Lockdown curfew infringes on rights to freedom of movement, dignity, trade: AfriForum
Image: GCIS
AfriForum has called on the minister of co-operative governance and traditional affairs to provide evidence that the curfew the government has imposed during the lockdown is rationally connected to slowing the spread of Covid-19.
The civil rights organisation on Tuesday brought an urgent application in the Pretoria high court seeking to have the national curfew of midnight to 4am declared unconstitutional and set aside.
The application comes after Cogta minister Nkosazana Dlamini-Zuma failed to respond to AfriForum’s demands to provide evidence on which the decision to institute the curfew was based.
In its heads of argument, AfriForum said it was not challenging the lockdown, the Disaster Management Act, nor the minister’s reaction to the pandemic. It is merely challenging the curfew.
“The festive season is of paramount importance in the annual financial cycle of business along the coast. The curfew places a burden on them by restricting their trading hours. This is particularly severe for bars, taverns, and nightclubs that would typically trade after 11pm,” the organisation argued.
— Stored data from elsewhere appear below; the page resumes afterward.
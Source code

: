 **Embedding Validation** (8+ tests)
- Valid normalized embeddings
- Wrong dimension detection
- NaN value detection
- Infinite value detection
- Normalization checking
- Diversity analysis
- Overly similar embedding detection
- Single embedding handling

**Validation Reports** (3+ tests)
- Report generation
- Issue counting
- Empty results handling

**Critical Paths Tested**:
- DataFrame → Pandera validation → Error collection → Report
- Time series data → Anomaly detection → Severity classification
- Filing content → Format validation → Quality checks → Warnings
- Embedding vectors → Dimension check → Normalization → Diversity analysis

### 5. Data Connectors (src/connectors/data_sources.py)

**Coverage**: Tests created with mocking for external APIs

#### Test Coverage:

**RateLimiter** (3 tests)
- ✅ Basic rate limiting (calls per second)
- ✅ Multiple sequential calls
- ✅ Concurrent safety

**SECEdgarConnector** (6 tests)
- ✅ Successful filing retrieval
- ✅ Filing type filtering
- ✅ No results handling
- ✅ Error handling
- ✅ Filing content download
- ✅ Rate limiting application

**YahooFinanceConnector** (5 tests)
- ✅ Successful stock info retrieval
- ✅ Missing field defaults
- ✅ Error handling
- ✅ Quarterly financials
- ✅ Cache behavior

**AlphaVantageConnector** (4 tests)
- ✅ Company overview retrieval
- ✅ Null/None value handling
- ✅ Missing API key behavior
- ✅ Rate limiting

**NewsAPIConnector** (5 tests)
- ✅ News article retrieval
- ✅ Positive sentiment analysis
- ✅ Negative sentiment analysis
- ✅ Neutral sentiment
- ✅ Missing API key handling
It said while businesses usually made their money on weekends, the festive season provided a “rare” opportunity to make ends meet during the week and keep food on the tables of their staff.
“The damage to the hospitality and entertainment industries has been keenly felt and will be lamented for many years, but the permanence of the unemployment and socioeconomic consequences constitute damage that the whole of SA simply cannot afford.”
Businesses, AfriForum argued, must be given a chance at turning a profit over the holiday season. Doing away with the curfew would provide for this, the organisation said.
“Section 21(1) of the constitution provides that everyone ‘has the right to freedom of movement’. This includes the right to move freely throughout the country.
“It ‘guarantees free decision-making regarding how, when and where persons move from one place to another and how long they sojourn anywhere’. It is clear that reg 16 infringed this right by confining everyone to their residences, albeit with exceptions and conditions.
“At the same time, by placing such a fundamental restriction on peoples’ autonomy and freedom of choice, reg 16 also infringes the right of everyone to human dignity in terms of section 10 of the constitution,” AfriForum argued.
The curfew, the organisation contended, constitutes an infringement on the rights to freedom of movement, dignity and trade.
“While the respondent describes the infringement on those rights as temporary, the curfew has been present from the start of the pandemic and has lasted 20 months.
“The notion that South Africans would be imprisoned for six months for daring to leave their homes after midnight would have been unthinkable a mere two years ago.”
AfriForum said the imposition of the curfew had brought the hospitality industry to its knees, and keeping it in place during the festive season would be “egregious because this is the one time of year when these businesses have a chance to repair the damage that has been done and ensure that their staff have jobs to return to next year”.
According to the organisation, Dlamini-Zuma has not provided any evidence that curfews are strictly necessary to ensure the healthcare system does not collapse.
“The fact that curfews have been part of a toolbox of measures does not mean that the particular tool of curfews is rationally connected to the goal of saving the healthcare system or that the harm they cause can be justified.
“The respondent’s failure to provide evidence that curfews are effective means that it has failed to meet its burden to justify the rights that have been infringed.”
Imposing the curfew is an unlawful breach of a series of constitutional rights, and it is imperative that it be reviewed and set aside before the start of the festive season, AfriForum argued.
It said it had brought the application in the public interest and therefore should not bear the costs of bringing it.
“If the applicant is unsuccessful in this matter, costs should not be awarded against it because it has acted in the public interest in litigation against the state. If it is successful, it should be awarded its costs.”